Ausweitung der Bürgerrechte: die Gesetzesbeschwerde ist Gesetz!

Mit BGBl I Nr. 114/2013 wurde die Gesetzesbeschwerde im B-VG verankert. Die Gesetzesbeschwerde eröffnet den Parteien eines Straf- oder Zivilverfahrens ab 1.1.2015 den Weg zur direkten Anrufung des Verfassungsgerichtshofs, wenn sie meinen, aufgrund eines verfassungswidrigen Gesetzes oder einer gesetzwidrigen Verordnung verurteilt worden zu sein.  

Gesetzesbeschwerde.
Wenn die Partei eines Straf- oder Zivilverfahrens der Meinung ist, dem im Verfahren ergangenen Urteil erster Instanz lag ein verfassungswidriges Gesetz/eine gesetzwidrige Verordnung zugrunde, muss sie die Gesetzesbeschwerde zeitgleich mit einem Rechtsmittel gegen das Urteil einbringen. Der VfGH kann allerdings die Behandlung eines Antrages sofort ablehnen, wenn er meint dieser hätte keine hinreichende Aussicht auf Erfolg.

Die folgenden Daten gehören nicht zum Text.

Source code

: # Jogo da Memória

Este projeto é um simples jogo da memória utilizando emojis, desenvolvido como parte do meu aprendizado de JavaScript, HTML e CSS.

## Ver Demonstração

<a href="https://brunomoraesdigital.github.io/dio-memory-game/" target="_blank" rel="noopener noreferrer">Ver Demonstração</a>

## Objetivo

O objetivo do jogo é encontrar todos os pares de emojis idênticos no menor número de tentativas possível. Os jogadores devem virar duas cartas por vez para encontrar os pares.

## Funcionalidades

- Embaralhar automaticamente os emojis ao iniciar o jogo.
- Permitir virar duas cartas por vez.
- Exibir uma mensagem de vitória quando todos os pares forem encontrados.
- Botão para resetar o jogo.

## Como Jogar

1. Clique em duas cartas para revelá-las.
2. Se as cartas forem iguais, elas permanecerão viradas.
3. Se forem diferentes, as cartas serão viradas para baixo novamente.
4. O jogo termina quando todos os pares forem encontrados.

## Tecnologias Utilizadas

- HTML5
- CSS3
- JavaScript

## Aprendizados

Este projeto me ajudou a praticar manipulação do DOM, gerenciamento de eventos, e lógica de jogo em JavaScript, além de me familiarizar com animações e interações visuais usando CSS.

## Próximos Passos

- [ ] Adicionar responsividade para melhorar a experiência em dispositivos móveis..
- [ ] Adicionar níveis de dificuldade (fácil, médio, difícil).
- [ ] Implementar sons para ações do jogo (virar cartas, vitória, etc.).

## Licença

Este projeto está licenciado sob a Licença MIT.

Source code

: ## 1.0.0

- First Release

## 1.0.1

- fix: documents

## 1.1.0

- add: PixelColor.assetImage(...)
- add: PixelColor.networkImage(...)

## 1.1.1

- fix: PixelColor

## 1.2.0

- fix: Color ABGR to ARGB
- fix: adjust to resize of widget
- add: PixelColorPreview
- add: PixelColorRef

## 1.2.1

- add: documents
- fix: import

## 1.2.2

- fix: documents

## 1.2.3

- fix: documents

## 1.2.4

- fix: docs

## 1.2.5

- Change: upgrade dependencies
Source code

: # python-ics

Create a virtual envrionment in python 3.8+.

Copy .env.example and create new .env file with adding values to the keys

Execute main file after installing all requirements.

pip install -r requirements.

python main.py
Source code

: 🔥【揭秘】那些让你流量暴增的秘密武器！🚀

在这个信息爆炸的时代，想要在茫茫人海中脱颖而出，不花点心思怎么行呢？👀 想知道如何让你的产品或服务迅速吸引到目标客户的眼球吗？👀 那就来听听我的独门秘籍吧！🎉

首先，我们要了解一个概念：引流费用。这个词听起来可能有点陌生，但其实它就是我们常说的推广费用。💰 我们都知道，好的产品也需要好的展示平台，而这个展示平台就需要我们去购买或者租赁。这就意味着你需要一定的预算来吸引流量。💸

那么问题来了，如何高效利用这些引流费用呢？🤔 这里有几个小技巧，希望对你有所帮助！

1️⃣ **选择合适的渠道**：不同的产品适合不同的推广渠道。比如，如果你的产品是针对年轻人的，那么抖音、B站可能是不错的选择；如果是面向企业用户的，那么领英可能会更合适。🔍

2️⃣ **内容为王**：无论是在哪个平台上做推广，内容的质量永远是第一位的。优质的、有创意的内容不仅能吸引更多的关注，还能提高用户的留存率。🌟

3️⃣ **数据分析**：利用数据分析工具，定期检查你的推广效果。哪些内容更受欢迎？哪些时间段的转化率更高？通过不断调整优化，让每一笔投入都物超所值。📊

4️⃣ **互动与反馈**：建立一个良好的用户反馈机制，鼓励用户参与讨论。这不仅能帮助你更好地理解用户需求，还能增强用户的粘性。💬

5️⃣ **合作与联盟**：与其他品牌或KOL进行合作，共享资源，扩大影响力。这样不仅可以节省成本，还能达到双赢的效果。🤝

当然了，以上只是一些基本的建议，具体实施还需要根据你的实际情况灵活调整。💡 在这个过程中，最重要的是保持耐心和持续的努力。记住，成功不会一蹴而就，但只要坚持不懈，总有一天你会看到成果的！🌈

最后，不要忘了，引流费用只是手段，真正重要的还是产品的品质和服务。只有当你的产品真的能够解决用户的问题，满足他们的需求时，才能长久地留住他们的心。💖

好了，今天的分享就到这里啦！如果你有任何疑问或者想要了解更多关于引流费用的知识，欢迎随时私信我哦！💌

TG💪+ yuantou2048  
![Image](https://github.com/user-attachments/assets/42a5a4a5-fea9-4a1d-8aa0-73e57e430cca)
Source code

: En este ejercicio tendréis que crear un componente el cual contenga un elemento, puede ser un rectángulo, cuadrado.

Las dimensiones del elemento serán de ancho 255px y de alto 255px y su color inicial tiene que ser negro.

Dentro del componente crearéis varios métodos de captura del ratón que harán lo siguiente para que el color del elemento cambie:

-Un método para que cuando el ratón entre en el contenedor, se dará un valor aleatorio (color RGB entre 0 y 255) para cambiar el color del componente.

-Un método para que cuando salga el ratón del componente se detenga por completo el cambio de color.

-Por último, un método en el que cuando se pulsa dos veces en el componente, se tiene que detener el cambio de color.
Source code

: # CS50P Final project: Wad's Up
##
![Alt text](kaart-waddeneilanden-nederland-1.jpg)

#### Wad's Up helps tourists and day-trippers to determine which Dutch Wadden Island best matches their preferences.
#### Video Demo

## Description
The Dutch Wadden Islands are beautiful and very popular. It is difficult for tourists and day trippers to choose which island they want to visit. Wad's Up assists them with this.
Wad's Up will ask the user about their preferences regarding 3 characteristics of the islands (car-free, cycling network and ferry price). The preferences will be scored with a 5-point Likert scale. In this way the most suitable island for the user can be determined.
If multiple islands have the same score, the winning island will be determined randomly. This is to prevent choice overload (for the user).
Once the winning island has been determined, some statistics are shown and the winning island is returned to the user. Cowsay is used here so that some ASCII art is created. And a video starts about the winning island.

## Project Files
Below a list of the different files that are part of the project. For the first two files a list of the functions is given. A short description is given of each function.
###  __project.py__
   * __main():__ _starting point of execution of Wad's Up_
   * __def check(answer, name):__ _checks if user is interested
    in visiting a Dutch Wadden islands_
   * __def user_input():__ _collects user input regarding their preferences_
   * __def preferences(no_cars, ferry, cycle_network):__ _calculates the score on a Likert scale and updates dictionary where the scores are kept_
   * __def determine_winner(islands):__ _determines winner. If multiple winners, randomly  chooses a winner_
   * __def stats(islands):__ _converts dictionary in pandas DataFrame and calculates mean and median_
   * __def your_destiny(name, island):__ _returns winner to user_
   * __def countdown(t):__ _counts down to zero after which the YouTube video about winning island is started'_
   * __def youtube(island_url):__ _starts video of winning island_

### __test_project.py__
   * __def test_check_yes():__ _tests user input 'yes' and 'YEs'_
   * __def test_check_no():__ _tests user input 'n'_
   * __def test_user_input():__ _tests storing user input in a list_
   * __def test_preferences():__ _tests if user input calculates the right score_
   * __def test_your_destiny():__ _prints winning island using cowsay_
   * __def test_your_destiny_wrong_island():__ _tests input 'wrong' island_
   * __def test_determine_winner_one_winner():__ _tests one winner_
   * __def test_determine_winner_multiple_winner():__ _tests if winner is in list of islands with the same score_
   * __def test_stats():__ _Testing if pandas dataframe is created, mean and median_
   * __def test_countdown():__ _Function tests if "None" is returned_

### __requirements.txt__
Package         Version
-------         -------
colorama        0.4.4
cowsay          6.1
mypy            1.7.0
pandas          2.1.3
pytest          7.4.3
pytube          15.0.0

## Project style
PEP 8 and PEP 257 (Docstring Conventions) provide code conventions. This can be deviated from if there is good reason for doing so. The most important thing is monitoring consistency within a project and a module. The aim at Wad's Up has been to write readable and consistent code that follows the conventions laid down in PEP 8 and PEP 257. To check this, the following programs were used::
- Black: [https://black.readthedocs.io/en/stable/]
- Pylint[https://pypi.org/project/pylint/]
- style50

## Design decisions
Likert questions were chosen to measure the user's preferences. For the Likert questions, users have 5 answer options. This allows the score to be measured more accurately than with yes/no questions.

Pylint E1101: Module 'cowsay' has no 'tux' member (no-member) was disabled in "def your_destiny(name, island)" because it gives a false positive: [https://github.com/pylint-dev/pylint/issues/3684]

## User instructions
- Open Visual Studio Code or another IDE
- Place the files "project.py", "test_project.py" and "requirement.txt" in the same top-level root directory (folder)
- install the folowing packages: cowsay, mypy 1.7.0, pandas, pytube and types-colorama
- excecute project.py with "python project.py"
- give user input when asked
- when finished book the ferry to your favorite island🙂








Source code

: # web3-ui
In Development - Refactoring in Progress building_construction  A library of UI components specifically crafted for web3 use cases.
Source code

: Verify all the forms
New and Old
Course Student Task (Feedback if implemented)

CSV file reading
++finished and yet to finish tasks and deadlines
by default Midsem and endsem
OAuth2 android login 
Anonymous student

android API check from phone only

Begleitregelungen erforderlich.
Das B-VG bestimmt, dass mittels Bundesgesetz geregelt werden soll, welche Wirkung eine Gesetzesbeschwerde auf das Straf- oder Zivilverfahren hat, in dem das mit Gesetzesbeschwerde bekämpfte erstinstanzliche Urteil erlassen wurde. Für den Fall, dass der VfGH aufgrund einer Gesetzesbeschwerde ein Gesetz als verfassungswidrig/eine Verordnung als gesetzwidrig aufhebt, ist weiters zu bestimmen, dass eine neuerliche Entscheidung in dieser Rechtssache möglich ist. In bestimmten Verfahren soll die Erhebung einer Gesetzesbeschwerde unzulässig sein.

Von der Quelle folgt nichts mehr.